# Supplied records

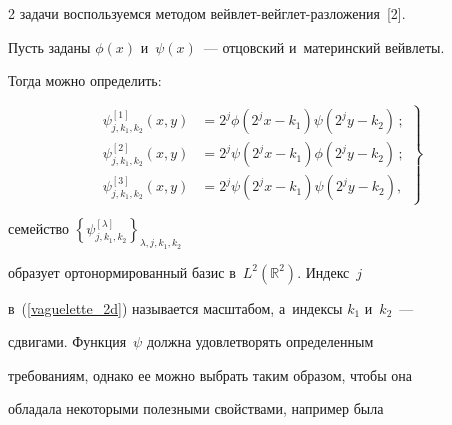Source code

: \begin{multicols}{2}
 задачи воспользуемся методом вейв\-лет-вейг\-лет-раз\-ло\-же\-ния~[2].





Пусть заданы $\phi(x)$ и~$\psi(x)$~--- отцовский и~материнский вейвлеты.


Тогда можно определить:





\vspace*{2pt}





\noindent


\begin{equation}


\left.


\begin{array}{rl}


\psi_{j,k_1,k_2}^{[1]} (x,y) &= 2^j \phi(2^j x - k_1) \psi(2^j y - k_2)\,;\\[9pt]


\psi_{j,k_1,k_2}^{[2]} (x,y) &= 2^j \psi(2^j x - k_1) \phi(2^j y - k_2)\,;\\[9pt]


\psi_{j,k_1,k_2}^{[3]} (x,y) &= 2^j \psi(2^j x - k_1) \psi(2^j y - k_2),


\end{array}


\right\}


\label{vaguelette_2d}


\end{equation}





\vspace*{-2pt}





\noindent


семейство $\left\{\psi^{[\lambda]}_{j,k_1,k_2}\right\}_{\lambda,j,k_1,k_2}$


образует ортонормированный базис в~$L^2(\mathbb{R}^2)$. Индекс~$j$


в~(\ref{vaguelette_2d}) называется масштабом, а~индексы $k_1$ и~$k_2$~---


сдвигами. Функция~$\psi$ должна удовлетворять определенным


требованиям, однако ее можно выбрать таким образом, чтобы она


обладала некоторыми полезными свойствами, например была



\end{multicols}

# Exercise details
Take the lines from the first line of the entries through the line with "образует ортонормированный базис", inclusive, and give them again exactly, minus any pictures.

# Your solution
Source code

: \begin{multicols}{2}
 задачи воспользуемся методом вейв\-лет-вейг\-лет-раз\-ло\-же\-ния~[2].





Пусть заданы $\phi(x)$ и~$\psi(x)$~--- отцовский и~материнский вейвлеты.


Тогда можно определить:





\vspace*{2pt}





\noindent


\begin{equation}


\left.


\begin{array}{rl}


\psi_{j,k_1,k_2}^{[1]} (x,y) &= 2^j \phi(2^j x - k_1) \psi(2^j y - k_2)\,;\\[9pt]


\psi_{j,k_1,k_2}^{[2]} (x,y) &= 2^j \psi(2^j x - k_1) \phi(2^j y - k_2)\,;\\[9pt]


\psi_{j,k_1,k_2}^{[3]} (x,y) &= 2^j \psi(2^j x - k_1) \psi(2^j y - k_2),


\end{array}


\right\}


\label{vaguelette_2d}


\end{equation}





\vspace*{-2pt}





\noindent


семейство $\left\{\psi^{[\lambda]}_{j,k_1,k_2}\right\}_{\lambda,j,k_1,k_2}$


образует ортонормированный базис в~$L^2(\mathbb{R}^2)$. Индекс~$j$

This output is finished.